Tuesday, October 11, 2011

Book Review: Scenes from Village Life by Amos Oz


The international press hailed this book as a parable about what really goes on in Israeli society today.
     Scenes from Village Life cannot be described as a novel nor as a short-story collection. It features a number of interconnected tales, which I would simply describe as short glimpses of everyday life.
     The stories take place in the fictitious village of Tel Ilan, where lately a lot of strange things happen to some quite common people. Firstly, in Heirs, we have the story of a retired lawyer who lives in a house with his bedridden ninety year old mother and spends all his time doing absolutely nothing. Their every day is a copy of the one before and nothing much seems to happen, until a strange man arrives claiming that he’s a relative and turns things upside down. In Relations we read about a woman that feels really disappointed when her beloved nephew does not arrive with the bus and does something way out of character. Digging is the story of a retired army officer that every night hears someone digging underneath his house. He suspects that behind all that is Abel, an Arab student and aspiring author who lives in a shed in the garden, but his daughter Rachel just thinks he’s crazy. However soon enough she’ll have to change her mind, since Abel will start hearing the strange sounds as well.
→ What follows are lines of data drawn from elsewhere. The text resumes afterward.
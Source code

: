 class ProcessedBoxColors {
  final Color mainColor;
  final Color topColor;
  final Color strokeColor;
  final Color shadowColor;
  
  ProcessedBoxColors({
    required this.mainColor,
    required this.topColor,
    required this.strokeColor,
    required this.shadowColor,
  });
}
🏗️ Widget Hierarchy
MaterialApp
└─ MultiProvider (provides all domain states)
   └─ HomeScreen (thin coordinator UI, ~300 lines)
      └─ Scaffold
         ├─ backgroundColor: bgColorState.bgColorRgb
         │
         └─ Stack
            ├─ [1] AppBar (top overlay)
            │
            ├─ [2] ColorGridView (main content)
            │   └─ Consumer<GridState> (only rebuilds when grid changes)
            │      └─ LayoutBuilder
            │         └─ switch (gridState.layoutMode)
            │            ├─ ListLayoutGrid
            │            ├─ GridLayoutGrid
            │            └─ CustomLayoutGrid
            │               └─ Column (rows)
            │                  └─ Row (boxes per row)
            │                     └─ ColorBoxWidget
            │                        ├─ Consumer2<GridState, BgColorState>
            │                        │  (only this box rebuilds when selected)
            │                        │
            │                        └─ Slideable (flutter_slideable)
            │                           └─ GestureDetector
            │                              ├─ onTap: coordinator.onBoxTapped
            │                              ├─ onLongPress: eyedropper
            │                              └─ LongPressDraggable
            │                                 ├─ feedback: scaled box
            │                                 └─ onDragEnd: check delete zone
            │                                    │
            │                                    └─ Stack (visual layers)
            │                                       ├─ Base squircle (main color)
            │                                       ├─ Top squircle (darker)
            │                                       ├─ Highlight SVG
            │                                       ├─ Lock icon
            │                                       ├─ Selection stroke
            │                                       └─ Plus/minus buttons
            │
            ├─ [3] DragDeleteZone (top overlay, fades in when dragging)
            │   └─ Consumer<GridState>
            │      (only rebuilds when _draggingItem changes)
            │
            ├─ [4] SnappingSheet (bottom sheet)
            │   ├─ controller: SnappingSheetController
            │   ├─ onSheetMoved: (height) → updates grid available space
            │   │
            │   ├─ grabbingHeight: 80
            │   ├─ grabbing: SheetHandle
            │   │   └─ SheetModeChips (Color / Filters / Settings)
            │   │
The old man, despite his past, seems to understand the reasons why the Arabs do not like the Israelis, while he thinks that after everything that has come to pass the only thing that one is left to feel is melancholy. In Lost we follow in the footsteps of a real estate agent who’s about to close the deal of his life, a fact that was supposed to, but fails to make him happy. So he starts wandering the streets in the night, thinking about his life, which leads him to the discovery of a suspicious package and the warmth of a woman’s embrace. Yet another unexpected occurrence, the disappearance of his wife, leads the mayor of the village to wander the streets at night as well, with a dog following his every step and keeping him company, in Waiting. Strangers talks about a love affair that was never meant to be. A seventeen year old boy is in love with the village’s postmistress, but when he finally manages to get close to her things take an unexpected turn. Singing, the last story, describes the meeting of some colorful characters in a house, where they spend their time singing and talking about politics. Their host, and narrator of the story, doesn’t seem to stand them anymore, so she escapes the living room and rushes to the master bedroom, where she hides under the bed, wanting to feel that she was “in a faraway place at another time.” The image she projects is bleak, just like the past.
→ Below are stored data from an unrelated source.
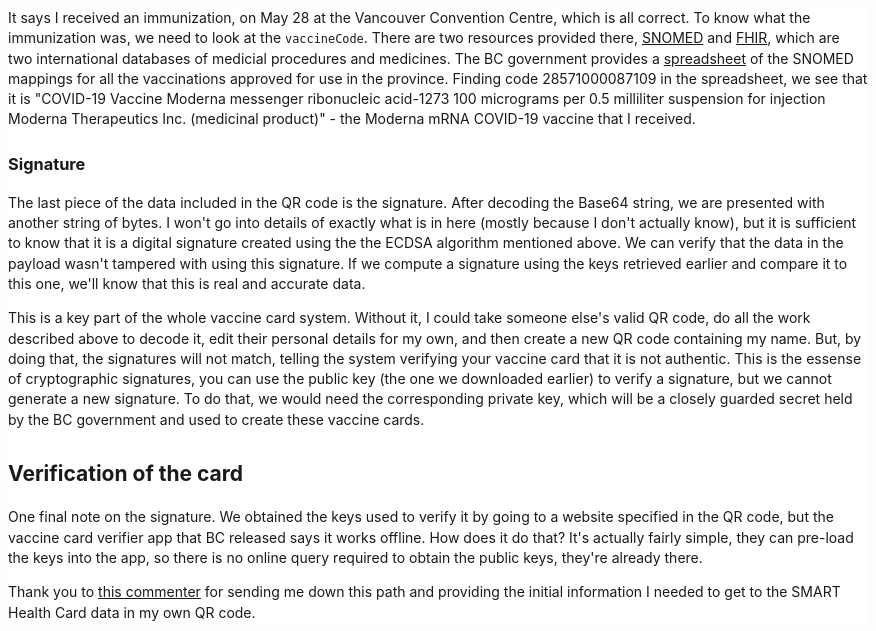 It says I received an immunization, on May 28 at the Vancouver Convention Centre, which is all correct.
To know what the immunization was, we need to look at the `vaccineCode`.
There are two resources provided there, [SNOMED](https://en.wikipedia.org/wiki/Systematized_Nomenclature_of_Medicine) and [FHIR](https://en.wikipedia.org/wiki/Fast_Healthcare_Interoperability_Resources), which are two international databases of medicial procedures and medicines.
The BC government provides a [spreadsheet](https://www2.gov.bc.ca/assets/gov/health/practitioner-pro/health-information-standards/bc-snomed-mapping-din-pin-vaccinations.xlsx) of the SNOMED mappings for all the vaccinations approved for use in the province. 
Finding code 28571000087109 in the spreadsheet, we see that it is "COVID-19 Vaccine Moderna messenger ribonucleic acid-1273 100 micrograms per 0.5 milliliter suspension for injection Moderna Therapeutics Inc. (medicinal product)" - the Moderna mRNA COVID-19 vaccine that I received. 

### Signature
The last piece of the data included in the QR code is the signature.
After decoding the Base64 string, we are presented with another string of bytes. 
I won't go into details of exactly what is in here (mostly because I don't actually know), but it is sufficient to know that it is a digital signature created using the the ECDSA algorithm mentioned above. 
We can verify that the data in the payload wasn't tampered with using this signature.
If we compute a signature using the keys retrieved earlier and compare it to this one, we'll know that this is real and accurate data.

This is a key part of the whole vaccine card system. 
Without it, I could take someone else's valid QR code, do all the work described above to decode it, edit their personal details for my own, and then create a new QR code containing my name. 
But, by doing that, the signatures will not match, telling the system verifying your vaccine card that it is not authentic. 
This is the essense of cryptographic signatures, you can use the public key (the one we downloaded earlier) to verify a signature, but we cannot generate a new signature.
To do that, we would need the corresponding private key, which will be a closely guarded secret held by the BC government and used to create these vaccine cards.

## Verification of the card

One final note on the signature. 
We obtained the keys used to verify it by going to a website specified in the QR code, but the vaccine card verifier app that BC released says it works offline.
How does it do that?
It's actually fairly simple, they can pre-load the keys into the app, so there is no online query required to obtain the public keys, they're already there.


Thank you to [this commenter](https://www.reddit.com/r/vancouver/comments/plysaj/bc_vaccine_card_verifier_is_now_live_in_apple_app/hcezuqv) for sending me down this path and providing the initial information I needed to get to the SMART Health Card data in my own QR code.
     If I’d have to describe these texts in simple words I’d just say that what we have right here is the stories of some more or less common people; weak people and somewhat strong people; sanguine people and sad people; people full of insecurities and doubts about the future and questions about the world that’s destined to die. The author paints the picture of a micro-society where anything could happen at any given moment and it does. Just like in real life.
     This is the first book by Amos Oz that I’ve read and so I can’t really say whether it’s his best or not. What I definitely can say though is that it’s extremely well-written and it becomes lyrical at times, and thus can offer a lot of joy to the reader. Recommended.